Each line below that includes the word "ipynb" adds one to the count; give that count and nothing else.

[Collected data]
_ _ _ _
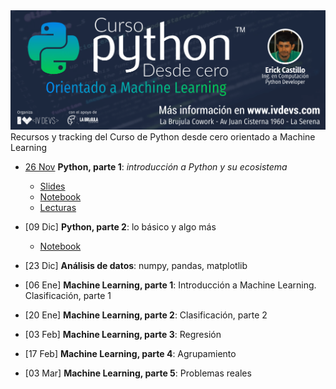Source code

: <img src="py.png" />
Recursos y tracking del Curso de Python desde cero orientado a Machine Learning

- [26 Nov](https://www.meetup.com/es-ES/IV-DEVS/events/245254757/) **Python, parte 1**: _introducción a Python y su ecosistema_
  - [Slides](https://github.com/iv-devs/curso-python/blob/master/Slides%20-%20Sesion%201.pdf)
  - [Notebook](https://github.com/iv-devs/curso-python/blob/master/Curso%20de%20Python%20orientado%20a%20Machine%20Learning%20-%20Sesion%201.ipynb)
  - [Lecturas](http://docs.python.org.ar/tutorial/3/index.html#)
  
- [09 Dic] **Python, parte 2**: lo básico y algo más
  - [Notebook](https://github.com/iv-devs/curso-python/blob/master/Curso%20de%20Python%20orientado%20a%20Machine%20Learning%20-%20Sesion%202.ipynb)
- [23 Dic] **Análisis de datos**: numpy, pandas, matplotlib
- [06 Ene] **Machine Learning, parte 1**: Introducción a Machine Learning. Clasificación, parte 1
- [20 Ene] **Machine Learning, parte 2**: Clasificación, parte 2
- [03 Feb] **Machine Learning, parte 3**: Regresión
- [17 Feb] **Machine Learning, parte 4**: Agrupamiento
- [03 Mar] **Machine Learning, parte 5**: Problemas reales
_ _ _ _
Exercise result ::
2